Yesterday the Secretary of State for Health took to the pages of the Daily Telegraph to explain why he wants a more cautious policy. The crucial passages said
“We face a tsunami of infections in the coming days and weeks. Omicron spreads at a pace we have never seen before and has been doubling about every two or three days. Yesterday saw more than 90,000 new cases reported across the UK…..The ultimate risk is that hospitalizations overwhelm the NHS”
Of course an easily transmitted disease will show very fast growth on first arrival on a small base. You would also expect the percentage rate of increase to slow as the number of people infected by it rises. It cannot go on doubling or growing at all were every one to get it, and well before it reaches that level you would expect a slower growth rate before subsiding again. It doesn’t take many days to cover the whole population if it did go on doubling in less than two days.

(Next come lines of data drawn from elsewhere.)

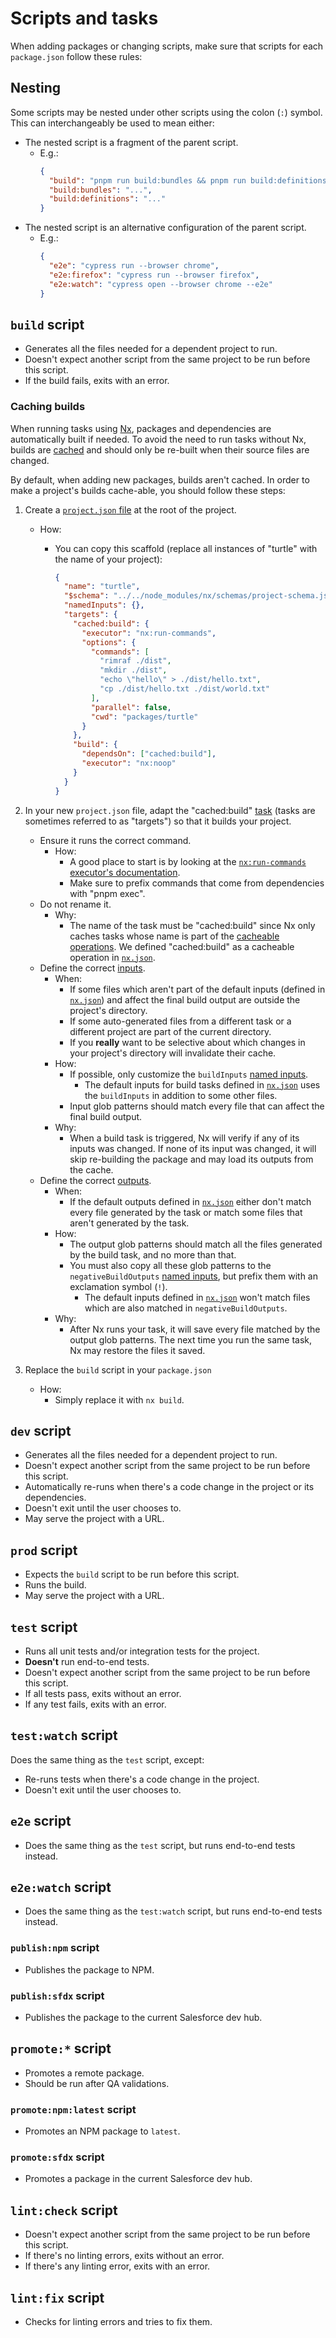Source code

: # Scripts and tasks

When adding packages or changing scripts, make sure that scripts for each `package.json` follow these rules:

## Nesting

Some scripts may be nested under other scripts using the colon (`:`) symbol. This can interchangeably be used to mean either:

- The nested script is a fragment of the parent script.
  - E.g.:
    ```json
    {
      "build": "pnpm run build:bundles && pnpm run build:definitions",
      "build:bundles": "...",
      "build:definitions": "..."
    }
    ```
- The nested script is an alternative configuration of the parent script.
  - E.g.:
    ```json
    {
      "e2e": "cypress run --browser chrome",
      "e2e:firefox": "cypress run --browser firefox",
      "e2e:watch": "cypress open --browser chrome --e2e"
    }
    ```

## `build` script

- Generates all the files needed for a dependent project to run.
- Doesn't expect another script from the same project to be run before this script.
- If the build fails, exits with an error.

### Caching builds

When running tasks using [Nx](https://nx.dev/), packages and dependencies are automatically built if needed. To avoid the need to run tasks without Nx, builds are [cached](https://nx.dev/concepts/how-caching-works#how-caching-works) and should only be re-built when their source files are changed.

By default, when adding new packages, builds aren't cached. In order to make a project's builds cache-able, you should follow these steps:

1. Create a [`project.json` file](https://nx.dev/recipes/tips-n-tricks/integrated-in-package-based#project.json) at the root of the project.

   - How:

     - You can copy this scaffold (replace all instances of "turtle" with the name of your project):

       ```json
       {
         "name": "turtle",
         "$schema": "../../node_modules/nx/schemas/project-schema.json",
         "namedInputs": {},
         "targets": {
           "cached:build": {
             "executor": "nx:run-commands",
             "options": {
               "commands": [
                 "rimraf ./dist",
                 "mkdir ./dist",
                 "echo \"hello\" > ./dist/hello.txt",
                 "cp ./dist/hello.txt ./dist/world.txt"
               ],
               "parallel": false,
               "cwd": "packages/turtle"
             }
           },
           "build": {
             "dependsOn": ["cached:build"],
             "executor": "nx:noop"
           }
         }
       }
       ```

2. In your new `project.json` file, adapt the "cached:build" [task](https://nx.dev/core-features/run-tasks#define-tasks) (tasks are sometimes referred to as "targets") so that it builds your project.

   - Ensure it runs the correct command.
     - How:
       - A good place to start is by looking at the [`nx:run-commands` executor's documentation](https://nx.dev/packages/nx/executors/run-commands).
       - Make sure to prefix commands that come from dependencies with "pnpm exec".
   - Do not rename it.
     - Why:
       - The name of the task must be "cached:build" since Nx only caches tasks whose name is part of the [cacheable operations](https://nx.dev/nx-cloud/reference/config#cacheable-operations). We defined "cached:build" as a cacheable operation in [`nx.json`](/nx.json).
   - Define the correct [inputs](https://nx.dev/concepts/more-concepts/customizing-inputs#customizing-inputs-and-named-inputs).
     - When:
       - If some files which aren't part of the default inputs (defined in [`nx.json`](/nx.json)) and affect the final build output are outside the project's directory.
       - If some auto-generated files from a different task or a different project are part of the current directory.
       - If you **really** want to be selective about which changes in your project's directory will invalidate their cache.
     - How:
       - If possible, only customize the `buildInputs` [named inputs](https://nx.dev/concepts/more-concepts/customizing-inputs#customizing-inputs-and-named-inputs).
         - The default inputs for build tasks defined in [`nx.json`](/nx.json) uses the `buildInputs` in addition to some other files.
       - Input glob patterns should match every file that can affect the final build output.
     - Why:
       - When a build task is triggered, Nx will verify if any of its inputs was changed. If none of its input was changed, it will skip re-building the package and may load its outputs from the cache.
   - Define the correct [outputs](https://nx.dev/concepts/how-caching-works#what-is-cached).
     - When:
       - If the default outputs defined in [`nx.json`](/nx.json) either don't match every file generated by the task or match some files that aren't generated by the task.
     - How:
       - The output glob patterns should match all the files generated by the build task, and no more than that.
       - You must also copy all these glob patterns to the `negativeBuildOutputs` [named inputs](https://nx.dev/concepts/more-concepts/customizing-inputs#customizing-inputs-and-named-inputs), but prefix them with an exclamation symbol (`!`).
         - The default inputs defined in [`nx.json`](/nx.json) won't match files which are also matched in `negativeBuildOutputs`.
     - Why:
       - After Nx runs your task, it will save every file matched by the output glob patterns. The next time you run the same task, Nx may restore the files it saved.

3. Replace the `build` script in your `package.json`
   - How:
     - Simply replace it with `nx build`.

## `dev` script

- Generates all the files needed for a dependent project to run.
- Doesn't expect another script from the same project to be run before this script.
- Automatically re-runs when there's a code change in the project or its dependencies.
- Doesn't exit until the user chooses to.
- May serve the project with a URL.

## `prod` script

- Expects the `build` script to be run before this script.
- Runs the build.
- May serve the project with a URL.

## `test` script

- Runs all unit tests and/or integration tests for the project.
- **Doesn't** run end-to-end tests.
- Doesn't expect another script from the same project to be run before this script.
- If all tests pass, exits without an error.
- If any test fails, exits with an error.

## `test:watch` script

Does the same thing as the `test` script, except:

- Re-runs tests when there's a code change in the project.
- Doesn't exit until the user chooses to.

## `e2e` script

- Does the same thing as the `test` script, but runs end-to-end tests instead.

## `e2e:watch` script

- Does the same thing as the `test:watch` script, but runs end-to-end tests instead.

### `publish:npm` script

- Publishes the package to NPM.

### `publish:sfdx` script

- Publishes the package to the current Salesforce dev hub.

## `promote:*` script

- Promotes a remote package.
- Should be run after QA validations.

### `promote:npm:latest` script

- Promotes an NPM package to `latest`.

### `promote:sfdx` script

- Promotes a package in the current Salesforce dev hub.

## `lint:check` script

- Doesn't expect another script from the same project to be run before this script.
- If there's no linting errors, exits without an error.
- If there's any linting error, exits with an error.

## `lint:fix` script

- Checks for linting errors and tries to fix them.
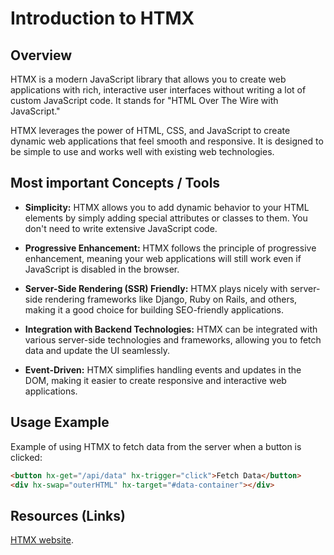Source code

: # Introduction to HTMX

## Overview

HTMX is a modern JavaScript library that allows you to create web applications with rich, 
interactive user interfaces without writing a lot of custom JavaScript code. It stands for "HTML Over The Wire with JavaScript."

HTMX leverages the power of HTML, CSS, and JavaScript to create dynamic web applications that feel smooth and responsive. 
It is designed to be simple to use and works well with existing web technologies.

## Most important Concepts / Tools

- **Simplicity:** HTMX allows you to add dynamic behavior to your HTML elements by simply adding special attributes or classes to them. 
You don't need to write extensive JavaScript code.

- **Progressive Enhancement:** HTMX follows the principle of progressive enhancement, 
meaning your web applications will still work even if JavaScript is disabled in the browser.

- **Server-Side Rendering (SSR) Friendly:** HTMX plays nicely with server-side rendering frameworks like Django, Ruby on Rails, and others, 
making it a good choice for building SEO-friendly applications.

- **Integration with Backend Technologies:** HTMX can be integrated with various server-side technologies and frameworks, 
allowing you to fetch data and update the UI seamlessly.

- **Event-Driven:** HTMX simplifies handling events and updates in the DOM, 
making it easier to create responsive and interactive web applications.

## Usage Example

Example of using HTMX to fetch data from the server when a button is clicked:

```html
<button hx-get="/api/data" hx-trigger="click">Fetch Data</button>
<div hx-swap="outerHTML" hx-target="#data-container"></div>
```

## Resources (Links)

[HTMX website](https://htmx.org/).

But note the confusion in this statement between total covid cases including all variants, and numbers of Omicron cases. In recent days there has not been anything like a doubling of covid cases as a whole. Some of the fast growth in Omicron has been offset by declines in other versions of the disease. The last four days produced 87,565 (16 Dec), 92,503 (17 Dec) and 89, 074 (18 Dec) and 82,886 (19 Dec).

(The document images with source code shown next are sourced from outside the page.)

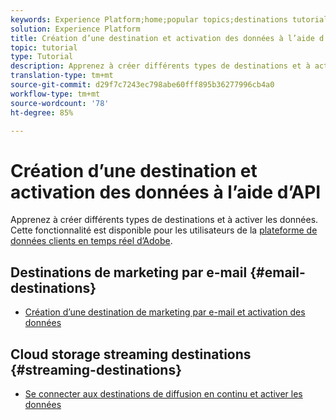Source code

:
 ```yaml
---
keywords: Experience Platform;home;popular topics;destinations tutorial
solution: Experience Platform
title: Création d’une destination et activation des données à l’aide d’API
topic: tutorial
type: Tutorial
description: Apprenez à créer différents types de destinations et à activer les données.
translation-type: tm+mt
source-git-commit: d29f7c7243ec798abe60fff895b36277996cb4a0
workflow-type: tm+mt
source-wordcount: '78'
ht-degree: 85%

---
```



# Création d’une destination et activation des données à l’aide d’API

Apprenez à créer différents types de destinations et à activer les données. Cette fonctionnalité est disponible pour les utilisateurs de la [plateforme de données clients en temps réel d’Adobe](https://docs.adobe.com/content/help/fr-FR/experience-platform/rtcdp/overview.html).

## Destinations de marketing par e-mail {#email-destinations}

* [Création d’une destination de marketing par e-mail et activation des données](../destinations/api/email-marketing.md)

## Cloud storage streaming destinations {#streaming-destinations}

* [Se connecter aux destinations de diffusion en continu et activer les données](../destinations/api/streaming-destinations.md)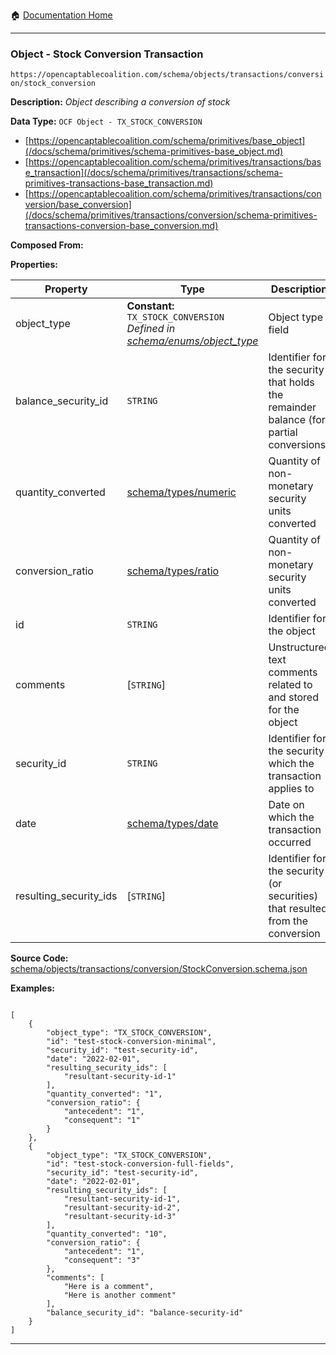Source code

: :house: [Documentation Home](/README.md)

---

### Object - Stock Conversion Transaction

`https://opencaptablecoalition.com/schema/objects/transactions/conversion/stock_conversion`

**Description:** _Object describing a conversion of stock_

**Data Type:** `OCF Object - TX_STOCK_CONVERSION`

- [https://opencaptablecoalition.com/schema/primitives/base_object](/docs/schema/primitives/schema-primitives-base_object.md)
- [https://opencaptablecoalition.com/schema/primitives/transactions/base_transaction](/docs/schema/primitives/transactions/schema-primitives-transactions-base_transaction.md)
- [https://opencaptablecoalition.com/schema/primitives/transactions/conversion/base_conversion](/docs/schema/primitives/transactions/conversion/schema-primitives-transactions-conversion-base_conversion.md)

**Composed From:**

**Properties:**

| Property               | Type                                                                                                                            | Description                                                                            | Required   |
| ---------------------- | ------------------------------------------------------------------------------------------------------------------------------- | -------------------------------------------------------------------------------------- | ---------- |
| object_type            | **Constant:** `TX_STOCK_CONVERSION`</br>_Defined in [schema/enums/object_type](/docs/schema/enums/schema-enums-object_type.md)_ | Object type field                                                                      | `REQUIRED` |
| balance_security_id    | `STRING`                                                                                                                        | Identifier for the security that holds the remainder balance (for partial conversions) | -          |
| quantity_converted     | [schema/types/numeric](/docs/schema/types/schema-types-numeric.md)                                                              | Quantity of non-monetary security units converted                                      | `REQUIRED` |
| conversion_ratio       | [schema/types/ratio](/docs/schema/types/schema-types-ratio.md)                                                                  | Quantity of non-monetary security units converted                                      | `REQUIRED` |
| id                     | `STRING`                                                                                                                        | Identifier for the object                                                              | `REQUIRED` |
| comments               | [`STRING`]</br>                                                                                                                 | Unstructured text comments related to and stored for the object                        | -          |
| security_id            | `STRING`                                                                                                                        | Identifier for the security which the transaction applies to                           | `REQUIRED` |
| date                   | [schema/types/date](/docs/schema/types/schema-types-date.md)                                                                    | Date on which the transaction occurred                                                 | `REQUIRED` |
| resulting_security_ids | [`STRING`]</br>                                                                                                                 | Identifier for the security (or securities) that resulted from the conversion          | `REQUIRED` |

**Source Code:** [schema/objects/transactions/conversion/StockConversion.schema.json](/schema/objects/transactions/conversion/StockConversion.schema.json)

**Examples:**

```

[
    {
        "object_type": "TX_STOCK_CONVERSION",
        "id": "test-stock-conversion-minimal",
        "security_id": "test-security-id",
        "date": "2022-02-01",
        "resulting_security_ids": [
            "resultant-security-id-1"
        ],
        "quantity_converted": "1",
        "conversion_ratio": {
            "antecedent": "1",
            "consequent": "1"
        }
    },
    {
        "object_type": "TX_STOCK_CONVERSION",
        "id": "test-stock-conversion-full-fields",
        "security_id": "test-security-id",
        "date": "2022-02-01",
        "resulting_security_ids": [
            "resultant-security-id-1",
            "resultant-security-id-2",
            "resultant-security-id-3"
        ],
        "quantity_converted": "10",
        "conversion_ratio": {
            "antecedent": "1",
            "consequent": "3"
        },
        "comments": [
            "Here is a comment",
            "Here is another comment"
        ],
        "balance_security_id": "balance-security-id"
    }
]

```

---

We now know that the modellers have not been modelling better outcomes, distorting the task for decision takers of weighing risks and probabilities of bad outturns. When the scientists rightly warn that they cannot yet know how fast this will spread or how serious an illness it may give people until they have more data it is very important to provide good as well as bad scenarios to inform a sensible discussion about how much risk to run.
Hospitalizations were running at a recent peak of 9.345 on the seven day average on 6 November. This had fallen to 7549 by 16 December. This compares with an all time covid peak of 38.389 in Jan 2021.
Many people are fed up with alarmist scientific forecasts which turn out to greatly exaggerate the numbers who will suffer a serious illness. The data used needs to be accurate, relevant and presented fairly.
I have delayed the economic piece until tomorrow as this CV 19 issue is even more topical.